That Day
None of the pain was sharp. The sash
was pliant, its cotton blunt, like a bandage it held my wrist to the chair. And the fierce
glazed string of the woven seat
printed me in deep pink, but I was
used to that, that matter could mark us
and its marks dissolve. That day, no one touched me,
it was a formal day, the nerves lay easy
in their planched grooves. The hunger grew, but
quietly, edgeless, a suckling in my stomach
doubling, it was a calm day
unfolding to its laws. Only the pleasure had been
sharp-- the tild of the squat bottle
over their bed, the way the ink
lowered itself, onto the spread, I had
felt its midnight, genie shape
leave my chest, pouring forth, and it was
India ink, the kind that does not come out,
I sat attached to the chair like Daphne
halfway out of the wood, and I read that blot.
I read it all day, like a Nancy Drew I was
in-- they had said you won't be fed
till you say you're sorry, I was strangely happy, I would
never say I was sorry, I had left
that life behind. So it didn't surprise me when she
came in slowly, holding a bowl that
held what swayed and steamed, she sat and
spoon-fed me, in silence, hot
alphabet soup.

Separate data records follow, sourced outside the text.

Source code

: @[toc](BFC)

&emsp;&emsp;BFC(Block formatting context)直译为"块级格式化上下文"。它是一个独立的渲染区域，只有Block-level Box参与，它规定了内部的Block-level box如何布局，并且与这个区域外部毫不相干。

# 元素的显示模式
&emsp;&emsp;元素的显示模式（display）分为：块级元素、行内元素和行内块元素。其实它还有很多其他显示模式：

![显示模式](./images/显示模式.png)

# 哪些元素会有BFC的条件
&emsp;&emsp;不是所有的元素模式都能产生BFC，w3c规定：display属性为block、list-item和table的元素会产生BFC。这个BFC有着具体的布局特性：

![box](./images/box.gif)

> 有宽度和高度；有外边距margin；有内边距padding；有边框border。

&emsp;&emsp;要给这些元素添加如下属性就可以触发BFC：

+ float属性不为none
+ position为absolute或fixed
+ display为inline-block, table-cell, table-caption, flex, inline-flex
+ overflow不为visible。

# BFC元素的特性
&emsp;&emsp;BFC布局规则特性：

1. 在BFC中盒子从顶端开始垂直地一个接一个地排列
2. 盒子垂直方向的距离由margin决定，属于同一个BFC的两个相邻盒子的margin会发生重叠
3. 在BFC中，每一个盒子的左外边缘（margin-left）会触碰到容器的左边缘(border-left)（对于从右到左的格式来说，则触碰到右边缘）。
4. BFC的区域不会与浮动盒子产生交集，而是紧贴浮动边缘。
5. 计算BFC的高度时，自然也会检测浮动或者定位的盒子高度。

Sharp pleasure
of my wing-tip hands hung down beside me
slack as I ate, sharp pleasure of the
legible school of edible letters flowed
in, over my taste-buds, B,
O, F, K, G,
I mashed the crescent moon of the C,
caressed the E, reading with my tongue
that boiled Braille-- and she was almost kneeling to me
and I wasn't sorry. She was feeding the one
who wasn't sorry, the way you lay food
at the foot of an image. I sat there, tied,
taking in her offering
and widly reading as I ate, S S F
T, L W B B P Q
B, she dipped into my mouth the mild
discordant fuel-- she wanted me to thrive, and decipher.